In this matter, the district court, understandably deeming itself bound by our holding in Williams v. Ashland Eng'g Co., 45 F.3d 588 (1st Cir. 1995), ruled that the plaintiffs' action - brought to enforce claims under a labor and materials bond for wages and fringe benefit contributions allegedly due in respect to construction of a public works project in Peabody, Massachusetts - was preempted by the Employee Retirement Income Security Act of 1974 (ERISA), 29 U.S.C. §§ 1001-1461, and in particular, 29 U.S.C. § 1144(a). Accordingly, the court terminated the action by entering judgment on the pleadings.

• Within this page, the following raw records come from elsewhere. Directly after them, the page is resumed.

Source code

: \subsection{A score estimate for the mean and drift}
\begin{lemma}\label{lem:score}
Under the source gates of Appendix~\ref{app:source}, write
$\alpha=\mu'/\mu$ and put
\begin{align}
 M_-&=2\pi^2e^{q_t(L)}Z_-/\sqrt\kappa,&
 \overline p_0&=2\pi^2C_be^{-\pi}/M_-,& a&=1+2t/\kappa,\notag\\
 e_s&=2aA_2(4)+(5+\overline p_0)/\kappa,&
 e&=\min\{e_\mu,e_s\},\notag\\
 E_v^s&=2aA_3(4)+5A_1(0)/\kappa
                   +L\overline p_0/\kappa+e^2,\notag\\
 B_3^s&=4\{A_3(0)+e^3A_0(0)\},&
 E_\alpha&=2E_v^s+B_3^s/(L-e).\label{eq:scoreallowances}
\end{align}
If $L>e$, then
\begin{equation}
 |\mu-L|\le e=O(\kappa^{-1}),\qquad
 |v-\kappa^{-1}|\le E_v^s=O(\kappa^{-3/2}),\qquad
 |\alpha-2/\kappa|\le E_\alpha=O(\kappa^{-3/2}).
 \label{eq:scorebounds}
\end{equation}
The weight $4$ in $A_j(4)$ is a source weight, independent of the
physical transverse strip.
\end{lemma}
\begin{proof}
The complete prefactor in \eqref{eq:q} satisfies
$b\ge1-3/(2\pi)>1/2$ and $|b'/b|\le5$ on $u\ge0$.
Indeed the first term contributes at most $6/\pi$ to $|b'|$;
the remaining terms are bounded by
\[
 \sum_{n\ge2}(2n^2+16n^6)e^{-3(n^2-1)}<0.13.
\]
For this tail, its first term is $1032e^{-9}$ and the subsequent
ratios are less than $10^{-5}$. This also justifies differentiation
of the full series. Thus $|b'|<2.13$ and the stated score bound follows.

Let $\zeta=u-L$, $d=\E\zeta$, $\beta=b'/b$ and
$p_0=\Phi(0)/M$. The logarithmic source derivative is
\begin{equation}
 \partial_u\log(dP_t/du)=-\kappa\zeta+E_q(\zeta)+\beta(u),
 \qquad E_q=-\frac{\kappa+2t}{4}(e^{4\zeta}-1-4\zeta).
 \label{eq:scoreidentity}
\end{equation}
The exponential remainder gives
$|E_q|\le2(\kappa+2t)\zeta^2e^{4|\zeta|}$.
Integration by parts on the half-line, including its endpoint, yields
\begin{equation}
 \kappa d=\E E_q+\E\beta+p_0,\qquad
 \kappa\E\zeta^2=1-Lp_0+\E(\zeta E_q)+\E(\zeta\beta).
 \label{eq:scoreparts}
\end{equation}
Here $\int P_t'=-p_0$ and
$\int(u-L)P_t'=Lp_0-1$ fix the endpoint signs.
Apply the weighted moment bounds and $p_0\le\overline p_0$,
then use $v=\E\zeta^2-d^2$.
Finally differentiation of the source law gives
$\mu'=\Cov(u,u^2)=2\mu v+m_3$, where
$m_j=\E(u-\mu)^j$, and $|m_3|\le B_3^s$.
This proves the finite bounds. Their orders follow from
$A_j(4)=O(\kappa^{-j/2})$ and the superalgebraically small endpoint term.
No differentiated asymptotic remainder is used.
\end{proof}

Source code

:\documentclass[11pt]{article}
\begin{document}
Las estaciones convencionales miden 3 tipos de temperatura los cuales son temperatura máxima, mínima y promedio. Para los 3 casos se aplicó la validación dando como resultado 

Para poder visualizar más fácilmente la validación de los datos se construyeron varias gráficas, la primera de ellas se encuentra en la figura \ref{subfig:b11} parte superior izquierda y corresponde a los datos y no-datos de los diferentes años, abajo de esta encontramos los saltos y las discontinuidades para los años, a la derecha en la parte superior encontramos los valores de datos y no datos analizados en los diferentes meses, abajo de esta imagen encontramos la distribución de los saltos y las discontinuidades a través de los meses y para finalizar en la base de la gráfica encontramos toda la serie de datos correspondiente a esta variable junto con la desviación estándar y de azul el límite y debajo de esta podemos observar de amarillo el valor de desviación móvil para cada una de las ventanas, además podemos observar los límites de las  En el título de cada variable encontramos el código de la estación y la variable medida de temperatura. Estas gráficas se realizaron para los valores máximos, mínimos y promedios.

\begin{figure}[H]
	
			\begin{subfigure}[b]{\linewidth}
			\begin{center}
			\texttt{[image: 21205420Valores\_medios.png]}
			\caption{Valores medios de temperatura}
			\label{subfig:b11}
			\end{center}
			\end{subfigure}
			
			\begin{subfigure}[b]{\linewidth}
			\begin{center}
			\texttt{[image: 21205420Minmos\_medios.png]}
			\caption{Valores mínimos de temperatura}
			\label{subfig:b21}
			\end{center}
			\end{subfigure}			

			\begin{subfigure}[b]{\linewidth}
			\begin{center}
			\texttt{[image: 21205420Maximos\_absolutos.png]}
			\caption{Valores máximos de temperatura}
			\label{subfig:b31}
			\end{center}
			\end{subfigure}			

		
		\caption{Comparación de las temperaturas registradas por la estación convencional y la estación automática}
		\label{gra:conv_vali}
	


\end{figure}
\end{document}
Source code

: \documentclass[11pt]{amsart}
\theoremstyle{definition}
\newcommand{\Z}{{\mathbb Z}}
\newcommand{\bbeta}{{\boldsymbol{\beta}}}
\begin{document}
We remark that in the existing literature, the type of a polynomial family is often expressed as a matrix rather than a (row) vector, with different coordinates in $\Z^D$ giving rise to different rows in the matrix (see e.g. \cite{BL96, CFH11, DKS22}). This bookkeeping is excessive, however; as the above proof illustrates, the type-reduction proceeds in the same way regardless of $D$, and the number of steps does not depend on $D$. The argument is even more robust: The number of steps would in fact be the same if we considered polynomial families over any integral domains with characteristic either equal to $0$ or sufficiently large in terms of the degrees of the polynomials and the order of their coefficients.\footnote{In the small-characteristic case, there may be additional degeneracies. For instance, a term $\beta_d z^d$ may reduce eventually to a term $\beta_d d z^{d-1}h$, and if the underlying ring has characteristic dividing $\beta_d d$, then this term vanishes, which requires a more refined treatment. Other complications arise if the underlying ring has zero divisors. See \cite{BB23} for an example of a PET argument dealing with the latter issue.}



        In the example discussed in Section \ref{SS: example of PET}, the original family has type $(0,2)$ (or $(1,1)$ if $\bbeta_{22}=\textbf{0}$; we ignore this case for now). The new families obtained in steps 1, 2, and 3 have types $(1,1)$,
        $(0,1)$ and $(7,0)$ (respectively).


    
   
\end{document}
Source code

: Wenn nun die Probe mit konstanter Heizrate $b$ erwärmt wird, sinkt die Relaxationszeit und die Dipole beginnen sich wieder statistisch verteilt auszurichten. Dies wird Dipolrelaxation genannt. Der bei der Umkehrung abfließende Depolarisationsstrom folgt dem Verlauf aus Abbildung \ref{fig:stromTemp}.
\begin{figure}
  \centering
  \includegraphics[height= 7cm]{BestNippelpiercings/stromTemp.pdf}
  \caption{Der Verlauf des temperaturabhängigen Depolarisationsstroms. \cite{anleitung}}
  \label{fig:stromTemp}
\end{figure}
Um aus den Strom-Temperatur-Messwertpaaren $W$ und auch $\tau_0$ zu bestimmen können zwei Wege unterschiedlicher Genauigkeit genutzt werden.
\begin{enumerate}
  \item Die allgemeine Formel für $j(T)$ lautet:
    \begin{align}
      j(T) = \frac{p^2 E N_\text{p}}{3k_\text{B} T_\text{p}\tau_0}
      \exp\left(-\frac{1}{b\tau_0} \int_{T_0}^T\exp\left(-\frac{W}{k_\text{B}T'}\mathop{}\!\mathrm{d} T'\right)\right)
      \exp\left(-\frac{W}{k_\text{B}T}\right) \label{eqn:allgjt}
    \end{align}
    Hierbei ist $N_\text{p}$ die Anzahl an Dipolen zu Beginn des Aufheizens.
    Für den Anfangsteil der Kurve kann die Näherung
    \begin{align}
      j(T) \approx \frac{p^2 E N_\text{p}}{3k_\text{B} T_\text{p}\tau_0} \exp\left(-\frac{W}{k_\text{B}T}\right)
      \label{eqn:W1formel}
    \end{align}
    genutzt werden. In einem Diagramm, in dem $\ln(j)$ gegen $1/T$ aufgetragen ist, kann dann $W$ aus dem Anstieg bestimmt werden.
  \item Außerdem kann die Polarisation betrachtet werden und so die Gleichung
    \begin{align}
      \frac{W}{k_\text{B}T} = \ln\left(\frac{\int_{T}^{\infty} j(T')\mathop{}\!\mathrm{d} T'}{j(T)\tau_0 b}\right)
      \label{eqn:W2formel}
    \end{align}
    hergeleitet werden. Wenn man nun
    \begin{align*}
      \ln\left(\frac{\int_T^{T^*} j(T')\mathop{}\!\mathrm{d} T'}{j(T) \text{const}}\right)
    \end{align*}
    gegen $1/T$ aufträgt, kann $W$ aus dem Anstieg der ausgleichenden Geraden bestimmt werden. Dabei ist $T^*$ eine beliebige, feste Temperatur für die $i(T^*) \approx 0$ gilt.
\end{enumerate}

We have considerably greater freedom than the district courts to evaluate the impact of recent Supreme Court precedent on our previous decisions. Having reexamined Williams against the changed legal landscape that now confronts us, we are persuaded that subsequent developments have overtaken our decision. Consequently, we abrogate the central holding of Williams,1 reverse the judgment below, and remand for further proceedings consistent with this opinion.

I. BACKGROUND

The individual plaintiffs performed carpentry work on a public works project in Peabody, Massachusetts. All of them belonged to Carpenters Local No. 26 (the union). At the times relevant hereto, their employer, Henry Construction, Inc. (Henry), was a party to a collective bargaining agreement with the union that required contributions to various fringe benefit funds on the individual plaintiffs' behalf. Henry defaulted on this obligation before completing the Peabody job.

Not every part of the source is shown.